1 Yahveh told Moses to tell the sons of Aaron the priests,

“None of you are to defile yourselves for a dead person 2 except for a close relative: mother, father, son, daughter, brother— 3 or virgin sister, since she doesn’t have a husband. 4 Don’t profane yourselves as a relative by marriage. 5 Don’t shave your heads, trim your beards, or make cuts on your bodies. 6 Be holy to your God and not profane him, because you present the offerings by fire to Yahveh, the food of your God. 7 Priests can’t marry a prostitute or divorced woman. They’re holy to God”
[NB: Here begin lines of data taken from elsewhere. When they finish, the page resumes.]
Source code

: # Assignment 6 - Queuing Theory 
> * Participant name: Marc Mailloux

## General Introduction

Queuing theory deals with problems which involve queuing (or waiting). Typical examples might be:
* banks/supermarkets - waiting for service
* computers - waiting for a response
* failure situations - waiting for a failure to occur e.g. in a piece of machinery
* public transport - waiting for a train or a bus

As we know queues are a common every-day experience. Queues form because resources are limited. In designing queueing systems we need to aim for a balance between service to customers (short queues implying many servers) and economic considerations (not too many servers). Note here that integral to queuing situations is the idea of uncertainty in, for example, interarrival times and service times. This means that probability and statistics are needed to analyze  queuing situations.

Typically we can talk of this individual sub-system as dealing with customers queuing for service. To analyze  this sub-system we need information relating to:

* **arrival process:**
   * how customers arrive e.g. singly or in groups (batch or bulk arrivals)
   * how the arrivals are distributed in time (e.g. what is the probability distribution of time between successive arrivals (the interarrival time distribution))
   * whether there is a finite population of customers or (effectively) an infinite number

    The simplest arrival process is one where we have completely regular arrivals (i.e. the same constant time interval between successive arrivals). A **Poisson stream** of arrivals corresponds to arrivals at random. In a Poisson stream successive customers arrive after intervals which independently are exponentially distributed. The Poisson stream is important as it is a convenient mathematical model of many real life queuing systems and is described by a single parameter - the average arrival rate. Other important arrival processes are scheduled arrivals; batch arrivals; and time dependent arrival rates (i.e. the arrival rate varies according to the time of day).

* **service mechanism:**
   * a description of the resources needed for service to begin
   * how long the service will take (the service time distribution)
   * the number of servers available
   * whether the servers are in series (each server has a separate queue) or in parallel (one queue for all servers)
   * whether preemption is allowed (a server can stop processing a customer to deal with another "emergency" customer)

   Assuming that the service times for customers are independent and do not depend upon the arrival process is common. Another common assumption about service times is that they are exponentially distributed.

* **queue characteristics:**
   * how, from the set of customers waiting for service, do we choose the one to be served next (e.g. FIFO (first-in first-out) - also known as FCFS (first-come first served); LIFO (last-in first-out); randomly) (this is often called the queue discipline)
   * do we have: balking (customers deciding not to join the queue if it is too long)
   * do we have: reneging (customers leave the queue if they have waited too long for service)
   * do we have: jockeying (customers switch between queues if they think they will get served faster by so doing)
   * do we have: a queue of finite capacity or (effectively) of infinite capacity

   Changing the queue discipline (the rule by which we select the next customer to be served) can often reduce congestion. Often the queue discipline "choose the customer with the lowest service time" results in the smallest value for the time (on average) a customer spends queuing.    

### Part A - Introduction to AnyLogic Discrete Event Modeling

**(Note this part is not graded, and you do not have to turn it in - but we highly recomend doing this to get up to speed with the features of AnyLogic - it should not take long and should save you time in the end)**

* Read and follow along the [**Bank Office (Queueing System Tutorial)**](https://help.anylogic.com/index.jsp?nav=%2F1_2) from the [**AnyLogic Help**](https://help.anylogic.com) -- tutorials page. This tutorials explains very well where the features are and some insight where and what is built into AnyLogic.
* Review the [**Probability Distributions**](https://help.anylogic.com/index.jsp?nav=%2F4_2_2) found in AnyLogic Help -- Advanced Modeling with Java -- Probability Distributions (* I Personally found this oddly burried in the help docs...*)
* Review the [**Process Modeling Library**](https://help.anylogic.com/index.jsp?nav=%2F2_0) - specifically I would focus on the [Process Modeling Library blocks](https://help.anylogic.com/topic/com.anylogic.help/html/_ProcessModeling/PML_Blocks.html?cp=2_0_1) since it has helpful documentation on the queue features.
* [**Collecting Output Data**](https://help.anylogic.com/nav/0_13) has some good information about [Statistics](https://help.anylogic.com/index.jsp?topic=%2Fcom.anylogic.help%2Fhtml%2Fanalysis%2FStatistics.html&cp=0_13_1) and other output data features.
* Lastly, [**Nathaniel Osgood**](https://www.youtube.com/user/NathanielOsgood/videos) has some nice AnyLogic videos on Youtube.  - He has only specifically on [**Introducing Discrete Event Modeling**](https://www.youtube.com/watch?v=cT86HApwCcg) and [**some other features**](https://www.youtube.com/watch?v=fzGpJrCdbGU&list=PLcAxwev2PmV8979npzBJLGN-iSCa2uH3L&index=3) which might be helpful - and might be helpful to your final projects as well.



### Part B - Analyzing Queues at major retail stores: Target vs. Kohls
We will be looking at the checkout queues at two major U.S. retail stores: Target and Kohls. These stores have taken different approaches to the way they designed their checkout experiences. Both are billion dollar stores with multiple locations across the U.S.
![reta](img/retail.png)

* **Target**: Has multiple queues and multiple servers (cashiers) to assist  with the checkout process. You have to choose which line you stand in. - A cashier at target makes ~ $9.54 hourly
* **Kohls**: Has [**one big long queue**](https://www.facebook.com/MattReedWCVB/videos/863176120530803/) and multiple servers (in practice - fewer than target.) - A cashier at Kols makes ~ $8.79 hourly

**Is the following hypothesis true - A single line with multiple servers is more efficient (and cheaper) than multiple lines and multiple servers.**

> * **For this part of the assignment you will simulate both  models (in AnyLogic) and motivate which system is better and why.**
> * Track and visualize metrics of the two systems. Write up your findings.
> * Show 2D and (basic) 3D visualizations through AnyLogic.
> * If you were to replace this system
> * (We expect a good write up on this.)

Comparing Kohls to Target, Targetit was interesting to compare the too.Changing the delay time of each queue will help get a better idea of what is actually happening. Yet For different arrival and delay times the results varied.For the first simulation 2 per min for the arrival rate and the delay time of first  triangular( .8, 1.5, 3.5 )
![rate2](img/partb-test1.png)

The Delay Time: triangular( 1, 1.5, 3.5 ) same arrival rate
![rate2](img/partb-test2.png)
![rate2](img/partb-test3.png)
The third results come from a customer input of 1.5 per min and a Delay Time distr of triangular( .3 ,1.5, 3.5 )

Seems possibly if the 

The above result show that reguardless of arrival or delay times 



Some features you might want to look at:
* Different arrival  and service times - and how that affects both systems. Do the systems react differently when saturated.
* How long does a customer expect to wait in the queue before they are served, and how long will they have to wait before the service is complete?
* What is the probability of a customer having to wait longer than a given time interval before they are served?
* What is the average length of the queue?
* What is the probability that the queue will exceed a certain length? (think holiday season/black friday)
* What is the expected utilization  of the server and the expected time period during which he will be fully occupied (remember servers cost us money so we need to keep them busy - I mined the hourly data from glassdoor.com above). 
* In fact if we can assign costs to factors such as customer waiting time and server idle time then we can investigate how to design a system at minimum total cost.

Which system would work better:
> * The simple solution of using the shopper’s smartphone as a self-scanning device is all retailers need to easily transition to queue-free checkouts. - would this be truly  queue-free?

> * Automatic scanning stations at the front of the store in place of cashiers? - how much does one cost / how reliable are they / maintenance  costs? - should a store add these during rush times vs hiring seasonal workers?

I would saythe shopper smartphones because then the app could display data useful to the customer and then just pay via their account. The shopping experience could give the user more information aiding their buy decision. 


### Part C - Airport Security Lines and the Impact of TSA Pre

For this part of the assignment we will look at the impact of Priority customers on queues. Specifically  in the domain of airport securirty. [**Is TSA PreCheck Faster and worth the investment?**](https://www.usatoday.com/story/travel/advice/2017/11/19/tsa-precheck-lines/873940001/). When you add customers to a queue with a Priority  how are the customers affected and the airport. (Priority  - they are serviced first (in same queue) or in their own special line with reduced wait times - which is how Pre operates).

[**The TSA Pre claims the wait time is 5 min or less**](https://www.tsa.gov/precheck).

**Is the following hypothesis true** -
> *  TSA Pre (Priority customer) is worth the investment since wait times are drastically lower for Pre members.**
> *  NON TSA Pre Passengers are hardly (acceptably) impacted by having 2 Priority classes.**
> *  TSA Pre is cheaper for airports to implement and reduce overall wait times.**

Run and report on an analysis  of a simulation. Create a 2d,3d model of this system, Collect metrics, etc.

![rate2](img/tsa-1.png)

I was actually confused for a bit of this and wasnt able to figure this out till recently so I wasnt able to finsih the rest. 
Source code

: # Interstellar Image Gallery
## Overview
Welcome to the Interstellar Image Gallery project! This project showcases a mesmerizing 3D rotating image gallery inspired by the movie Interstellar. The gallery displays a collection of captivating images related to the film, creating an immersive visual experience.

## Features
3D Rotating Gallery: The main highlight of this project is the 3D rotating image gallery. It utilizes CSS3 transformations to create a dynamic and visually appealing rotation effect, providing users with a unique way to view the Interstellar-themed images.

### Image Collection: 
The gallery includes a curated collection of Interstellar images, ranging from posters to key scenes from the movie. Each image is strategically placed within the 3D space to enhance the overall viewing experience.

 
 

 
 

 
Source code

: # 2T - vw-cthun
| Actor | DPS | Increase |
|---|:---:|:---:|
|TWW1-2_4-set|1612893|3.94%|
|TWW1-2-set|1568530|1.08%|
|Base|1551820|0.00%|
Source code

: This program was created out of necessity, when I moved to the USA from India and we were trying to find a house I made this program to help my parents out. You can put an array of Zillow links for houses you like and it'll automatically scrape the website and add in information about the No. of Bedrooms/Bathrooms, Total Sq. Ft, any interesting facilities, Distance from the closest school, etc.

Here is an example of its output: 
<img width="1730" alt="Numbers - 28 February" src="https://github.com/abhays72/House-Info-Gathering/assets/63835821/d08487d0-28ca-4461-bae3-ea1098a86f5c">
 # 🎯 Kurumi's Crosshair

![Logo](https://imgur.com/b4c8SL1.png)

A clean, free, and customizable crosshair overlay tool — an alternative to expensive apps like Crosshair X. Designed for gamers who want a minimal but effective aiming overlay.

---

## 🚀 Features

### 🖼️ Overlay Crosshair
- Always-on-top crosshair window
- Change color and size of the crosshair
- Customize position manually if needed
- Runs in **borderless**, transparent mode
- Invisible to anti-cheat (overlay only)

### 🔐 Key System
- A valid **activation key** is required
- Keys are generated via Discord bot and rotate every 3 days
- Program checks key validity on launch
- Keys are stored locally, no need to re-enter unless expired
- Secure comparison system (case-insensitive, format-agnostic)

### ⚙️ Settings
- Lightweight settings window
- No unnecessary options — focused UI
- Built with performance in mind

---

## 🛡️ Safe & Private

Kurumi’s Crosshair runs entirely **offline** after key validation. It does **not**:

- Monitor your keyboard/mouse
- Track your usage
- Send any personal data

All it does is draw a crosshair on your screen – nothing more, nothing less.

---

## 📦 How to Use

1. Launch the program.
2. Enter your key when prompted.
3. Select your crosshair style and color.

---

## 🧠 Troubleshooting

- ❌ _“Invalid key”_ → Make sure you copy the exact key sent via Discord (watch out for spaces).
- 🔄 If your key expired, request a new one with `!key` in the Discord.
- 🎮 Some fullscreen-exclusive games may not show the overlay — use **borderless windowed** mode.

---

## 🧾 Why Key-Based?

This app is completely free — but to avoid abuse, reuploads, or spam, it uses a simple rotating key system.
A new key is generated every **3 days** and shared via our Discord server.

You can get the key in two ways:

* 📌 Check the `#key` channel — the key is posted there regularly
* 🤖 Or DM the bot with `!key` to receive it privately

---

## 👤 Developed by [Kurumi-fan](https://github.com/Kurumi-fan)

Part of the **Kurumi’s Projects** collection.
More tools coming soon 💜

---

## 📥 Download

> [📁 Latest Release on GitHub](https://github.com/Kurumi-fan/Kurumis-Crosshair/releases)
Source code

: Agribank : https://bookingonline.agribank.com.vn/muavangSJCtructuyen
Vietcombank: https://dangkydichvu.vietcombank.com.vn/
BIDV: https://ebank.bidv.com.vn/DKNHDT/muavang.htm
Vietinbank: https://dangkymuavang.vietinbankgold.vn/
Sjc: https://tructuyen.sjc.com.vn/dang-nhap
8 “Consecrate them because they offer the food of your God. They’ll be holy to you because I, Yahveh, that sanctifies you am holy. 9 If a priest’s daughter profanes herself by prostitution, she profanes her father. Burn her.   

Lev 21:1-9

10 “A high priest—the one that’s anointed and consecrated to wear the vestments—will not uncover his head or tear his clothes, 11 approach any dead person or defile himself even for his father or mother. 12 He’s not to leave the sanctuary or profane it, because he has on him God’s consecrating oil. 13 He has to marry a virgin from his own people. 14 He can’t marry a widow, divorced woman, or prostitute; 15 he would profane his offspring among his people. I’m Yahveh that sanctifies him.”eHe 

Lev 21:10-15

16-17 The LORD told Moses to tell Aaron,

“None of your offspring with a defect can offer the bread of his God: 18 a blind or lame man, one with a disfigured face or deformed limb, 19 a man with a broken foot or hand, 20 a hunchback or dwarf, one with a defect in his eye, one with eczema, scabs, or crushed testicles. 21 None of your descendants that has a defect can offer Yahveh’s offerings by fire. 22 He can eat the bread of his God, holy and most holy, 23 but he can’t go in to the curtain or approach the altar. He’s not to profane my sanctuary. I’m Yahveh that sanctifies him.”

24 That’s what Moses told Aaron, his sons, and all Israel.